### ACTIVITY
Scan the material below for "theoremstyle", then return each line that contains it.

### MATERIAL FOR THIS EXERCISE
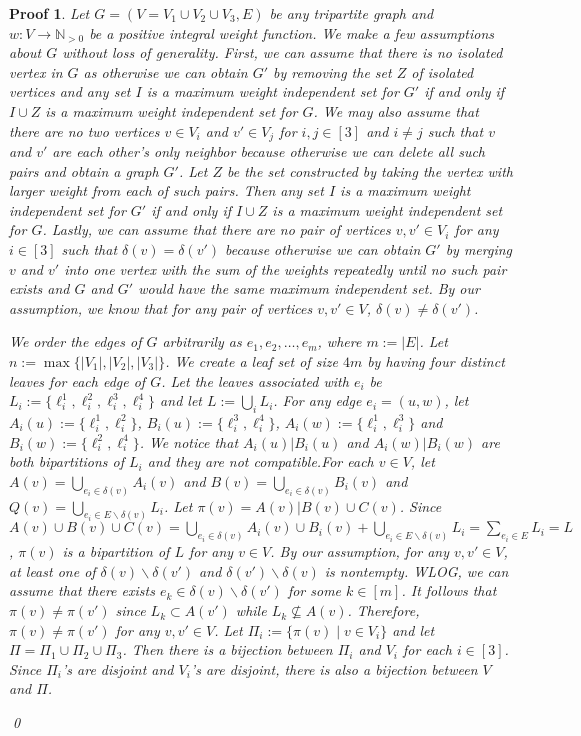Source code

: \documentclass{bmcart}
\theoremstyle{mystyle}
\theoremstyle{proofstyle}
\newtheorem*{proof2}{Proof}
\newenvironment{proofnospace}{\begin{proof2}}{\qed \end{proof2}}
\begin{document}
\thmHardness*
\begin{proofnospace}
  Let $G = (V=V_1 \cup V_2 \cup V_3, E)$ be any tripartite graph and $w:V \to \mathbb{N}_{>0}$ be a positive integral weight function. We make a few assumptions about $G$ without loss of generality. First, we can assume that there is no isolated vertex in $G$ as otherwise we can obtain $G'$ by removing the set $Z$ of isolated vertices and any set $I$ is a maximum weight independent set for $G'$ if and only if $I \cup Z$ is a maximum weight independent set for $G$. We may also assume that there are no two vertices $v \in V_i$ and $v' \in V_j$ for $i,j \in [3]$ and $i \neq j$ such that $v$ and $v'$ are each other's only neighbor because otherwise we can delete all such pairs and obtain a graph $G'$. Let $Z$ be the set constructed by taking the vertex with larger weight from each of such pairs. Then any set $I$ is a maximum weight independent set for $G'$ if and only if $I \cup Z$ is a maximum weight independent set for $G$. Lastly, we can assume that there are no pair of vertices $v,v' \in V_i$ for any $i \in [3]$ such that $\delta(v) = \delta(v')$ because otherwise we can obtain $G'$ by merging $v$ and $v'$ into one vertex with the sum of the weights repeatedly until no such pair exists and $G$ and $G'$ would have the same maximum independent set. By our assumption, we know that for any pair of vertices $v,v'\in V$, $\delta(v) \neq \delta(v')$.
  \smallskip

  We order the edges of $G$ arbitrarily as $e_1,e_2,\dots,e_m$, where $m:=|E|$. Let $n:= \max\{|V_1|,|V_2|,|V_3|\}$. We create a leaf set of size $4m$ by having four distinct leaves for each edge of $G$. Let the leaves associated with $e_i$ be $L_i := \{\ell_i^1,\ell_i^2,\ell_i^3,\ell_i^4\}$ and let $L := \bigcup_i L_i$. For any edge $e_i = (u,w)$, let $A_i(u) := \{\ell_i^1, \ell_i^2\}$, $B_i(u) := \{\ell_i^3, \ell_i^4\}$, $A_i(w) := \{\ell_i^1, \ell_i^3\}$ and $B_i(w) := \{\ell_i^2, \ell_i^4\}$. We notice that $A_i(u)|B_i(u)$ and $A_i(w)|B_i(w)$ are both bipartitions of $L_i$ and they are not compatible.For each $v \in V$, let $A(v) = \bigcup_{e_i \in \delta(v)} A_i(v)$ and $B(v) = \bigcup_{e_i \in \delta(v)} B_i(v)$ and $Q(v) = \bigcup_{e_i \in E\backslash \delta(v)} L_i$. Let $\pi(v) = A(v)|B(v)\cup C(v)$. Since $A(v)\cup B(v) \cup C(v) = \bigcup_{e_i \in \delta(v)} A_i(v) \cup B_i(v) + \bigcup_{e_i \in E\backslash \delta(v)} L_i = \sum_{e_i \in E} L_i = L$, $\pi(v)$ is a bipartition of $L$ for any $v \in V$. By our assumption, for any $v, v' \in V$, at least one of $\delta(v) \backslash \delta(v')$ and $\delta(v') \backslash \delta(v)$ is nontempty. WLOG, we can assume that there exists $e_k \in \delta(v) \backslash \delta(v')$ for some $k \in [m]$. It follows that $\pi(v) \neq \pi(v')$ since $L_k \subset A(v')$ while $L_k \nsubseteq A(v)$. Therefore, $\pi(v) \neq \pi(v')$ for any $v,v' \in V$. Let $\Pi_i := \{\pi(v) \mid v \in V_i\}$ and let $\Pi = \Pi_1 \cup \Pi_2 \cup \Pi_3$. Then there is a bijection between $\Pi_i$ and $V_i$ for each $i \in [3]$. Since $\Pi_i$'s are disjoint and $V_i$'s are disjoint, there is also a bijection between $V$ and $\Pi$.\smallskip
 

\end{proofnospace}
\end{document}
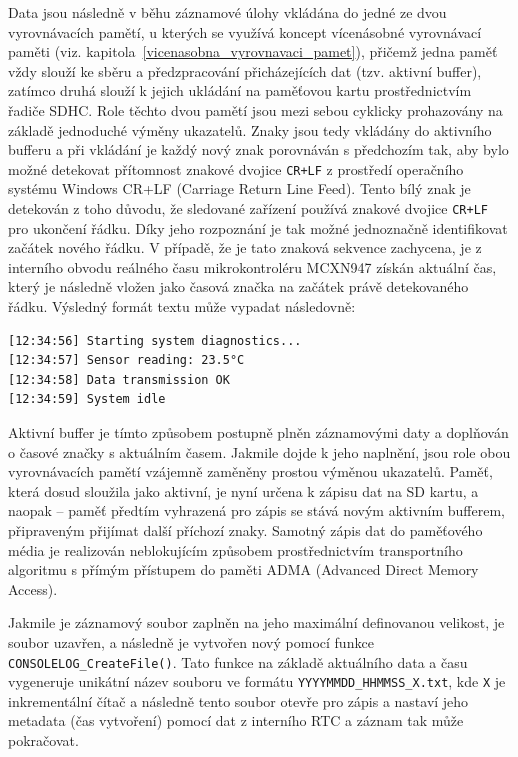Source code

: Data jsou následně v běhu záznamové úlohy vkládána do jedné ze dvou vyrovnávacích pamětí, u kterých se využívá koncept vícenásobné vyrovnávací paměti (viz. kapitola~\ref{vicenasobna_vyrovnavaci_pamet}), přičemž jedna paměť vždy slouží ke sběru a předzpracování přicházejících dat (tzv. aktivní buffer), zatímco druhá slouží k jejich ukládání na paměťovou kartu prostřednictvím řadiče SDHC. Role těchto dvou pamětí jsou mezi sebou cyklicky prohazovány na základě jednoduché výměny ukazatelů. Znaky jsou tedy vkládány do aktivního bufferu a při vkládání je každý nový znak porovnáván s předchozím tak, aby bylo možné detekovat přítomnost znakové dvojice \texttt{CR+LF} z prostředí operačního systému Windows CR+LF (Carriage Return Line Feed). Tento bílý znak je detekován z toho důvodu, že sledované zařízení používá znakové dvojice \texttt{CR+LF} pro ukončení řádku. Díky jeho rozpoznání je tak možné jednoznačně identifikovat začátek nového řádku. V případě, že je tato znaková sekvence zachycena, je z interního obvodu reálného času mikrokontroléru MCXN947 získán aktuální čas, který je následně vložen jako časová značka na začátek právě detekovaného řádku. Výsledný formát textu může vypadat následovně:

\begin{verbatim}
[12:34:56] Starting system diagnostics...
[12:34:57] Sensor reading: 23.5°C
[12:34:58] Data transmission OK
[12:34:59] System idle
\end{verbatim}

Aktivní buffer je tímto způsobem postupně plněn záznamovými daty a doplňován o časové značky s aktuálním časem. Jakmile dojde k jeho naplnění, jsou role obou vyrovnávacích pamětí vzájemně zaměněny prostou výměnou ukazatelů. Paměť, která dosud sloužila jako aktivní, je nyní určena k zápisu dat na SD kartu, a naopak – paměť předtím vyhrazená pro zápis se stává novým aktivním bufferem, připraveným přijímat další příchozí znaky. Samotný zápis dat do paměťového média je realizován neblokujícím způsobem prostřednictvím transportního algoritmu s přímým přístupem do paměti ADMA (Advanced Direct Memory Access). \cite{nxp_MCX_Nx4x_Reference_Manual}

Jakmile je záznamový soubor zaplněn na jeho maximální definovanou velikost, je soubor uzavřen, a následně je vytvořen nový pomocí funkce \texttt{CONSOLELOG\_CreateFile()}. Tato funkce na základě aktuálního data a času vygeneruje unikátní název souboru ve formátu \texttt{YYYYMMDD\_HHMMSS\_X.txt}, kde \texttt{X} je inkrementální čítač a následně tento soubor otevře pro zápis a nastaví jeho metadata (čas vytvoření) pomocí dat z interního RTC a záznam tak může pokračovat.

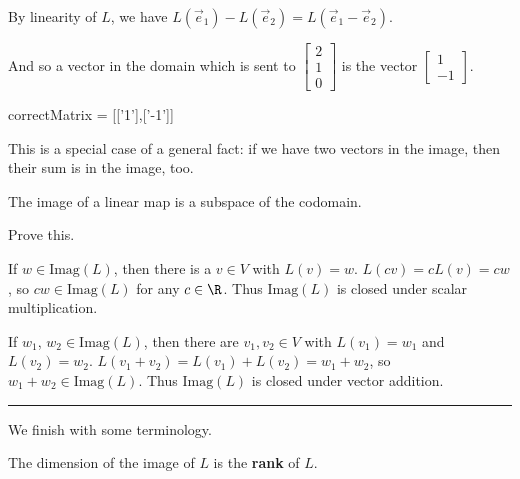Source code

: \documentclass{ximera}
\begin{document}
\begin{question}
\begin{solution}
    \begin{hint}
      By linearity of $L$, we have $L(\vec{e}_1) - L(\vec{e}_2) = L(\vec{e}_1 - \vec{e}_2)$.
    \end{hint}

    \begin{hint}
      And so a vector in the domain which is sent to $\begin{bmatrix} 2 \\ 1 \\ 0 \end{bmatrix}$ is the vector $\begin{bmatrix} 1 \\ -1 \end{bmatrix}$.
    \end{hint}

    \begin{matrix-answer}[name=v]
      correctMatrix = [['1'],['-1']]
    \end{matrix-answer}
  \end{solution}

  This is a special case of a general fact: if we have two vectors in the image, then their sum is in the image, too.

  \begin{theorem}
    The image of a linear map is a subspace of the codomain.
  \end{theorem}

  Prove this.

  \begin{free-response}
    If $w \in \text{Imag}(L)$, then there is a $v \in V$ with $L(v) =w$.  $L(cv) = cL(v)=cw$, so $cw \in \text{Imag}(L)$ for any $c\in \R$. 
    Thus $\text{Imag}(L)$ is closed under scalar multiplication.
    
    If $w_1$, $w_2 \in \text{Imag}(L)$, then there are $v_1,v_2 \in V$ with $L(v_1)=w_1$ and $L(v_2)=w_2$.  $L(v_1+v_2)=L(v_1)+L(v_2)=w_1+w_2$, so $w_1+w_2 \in \text{Imag}(L)$.
    Thus $\text{Imag}(L)$ is closed under vector addition.
  \end{free-response}

\end{question}

\hrule

We finish with some terminology.

\begin{definition}
  The dimension of the image of $L$ is the \textbf{rank} of $L$.
\end{definition}
\end{document}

### SOLUTION FOR THIS PROBLEM
\theoremstyle{mystyle}
\theoremstyle{proofstyle}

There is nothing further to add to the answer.